Quasi tutti i suoi amici vennero a salutarlo. Don non aveva diffuso la notizia, e non supponeva che il direttore avesse parlato, eppure, in quella misteriosa rete di comunicazioni che sfugge a qualsiasi definizione razionale, e che scuole, eserciti, collegi e conventi conoscono così bene, la voce era stata raccolta e diffusa. Invitò gli amici a servirsi dal mucchio, lasciando comunque la priorità della scelta a Jack.

Dopo qualche tempo, Don notò che nessuno di loro chiedeva il motivo della sua partenza. Questo lo turbò, molto più profondamente che se ne avessero parlato. Avrebbe voluto dire a qualcuno, chiunque fosse, che era ridicolo dubitare della sua lealtà… e che in ogni modo non ci sarebbe stata nessuna guerra, che era inconcepibile, assurdo!

Rupe Salter, uno studente di un’altra ala, si affacciò alla porta, e osservò con aria indolente i preparativi.

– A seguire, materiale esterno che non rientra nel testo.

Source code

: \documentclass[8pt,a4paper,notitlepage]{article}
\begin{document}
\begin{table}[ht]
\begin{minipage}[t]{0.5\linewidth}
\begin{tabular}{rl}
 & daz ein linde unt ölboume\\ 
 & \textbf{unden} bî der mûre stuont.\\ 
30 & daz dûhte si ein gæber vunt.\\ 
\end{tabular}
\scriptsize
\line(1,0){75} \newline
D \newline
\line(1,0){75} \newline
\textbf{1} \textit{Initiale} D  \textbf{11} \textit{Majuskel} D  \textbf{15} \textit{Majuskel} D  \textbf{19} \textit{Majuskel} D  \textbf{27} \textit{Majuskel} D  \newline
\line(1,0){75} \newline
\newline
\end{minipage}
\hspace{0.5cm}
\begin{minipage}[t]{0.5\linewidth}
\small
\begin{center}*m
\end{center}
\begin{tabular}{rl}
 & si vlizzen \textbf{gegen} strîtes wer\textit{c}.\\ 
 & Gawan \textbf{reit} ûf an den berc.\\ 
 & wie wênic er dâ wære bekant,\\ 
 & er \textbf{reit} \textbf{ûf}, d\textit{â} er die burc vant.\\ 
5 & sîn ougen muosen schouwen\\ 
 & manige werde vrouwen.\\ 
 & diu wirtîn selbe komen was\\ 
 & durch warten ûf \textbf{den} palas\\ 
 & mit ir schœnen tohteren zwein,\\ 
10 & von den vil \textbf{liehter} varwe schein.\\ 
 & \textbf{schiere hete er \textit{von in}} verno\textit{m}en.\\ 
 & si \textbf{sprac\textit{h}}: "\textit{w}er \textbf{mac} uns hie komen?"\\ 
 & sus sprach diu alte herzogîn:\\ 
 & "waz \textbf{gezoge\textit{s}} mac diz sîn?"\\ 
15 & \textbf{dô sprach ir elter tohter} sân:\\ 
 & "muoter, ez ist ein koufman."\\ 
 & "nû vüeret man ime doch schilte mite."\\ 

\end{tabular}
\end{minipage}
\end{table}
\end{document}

«Stai tagliando la corda, eh? L’ho sentito dire, e ho pensato di venire a controllare.»

«Sto partendo, se è questo che vuoi dire.»

«È quello che ho detto. Stammi a sentire, ‘Don Jaime’, che te ne fai di quella sella da circo? Sono pronto a toglierti il pensiero, se il prezzo è onesto.»

«Non è in vendita.»

«Uh? Non ci sono cavalli, dove vai tu. Dimmi il prezzo.»

«Appartiene a Jack.»

«E non è in vendita,» aggiunse subito Moreau.

«Così, eh? Fate i vostri comodi.» Salter proseguì, con il solito tono indolente. «Un’altra cosa… hai già lasciato in eredità quella tua specie di cavallo?»

I cavalli degli studenti, con rarissime eccezioni, erano di proprietà della scuola, ma esisteva una tradizione solida e di antica data, secondo la quale un diplomato aveva il privilegio di assegnare in ‘eredità’ la bestia che aveva avuto in proprietà temporanea, nel corso degli anni di studio, a uno studente da lui scelto. Si trattava di una tradizione accettata da tutti, allievi e direzione della scuola; e nel sentire quelle parole, Don capì che fino a quel momento non aveva pensato a Sonno. Si rese conto, provando un autentico dolore, di non poter portare con sé il grasso pony pigro… né di avere preso alcuna decisione per il futuro dell’animale, e per garantire che fosse trattato bene, e avesse un buon padrone.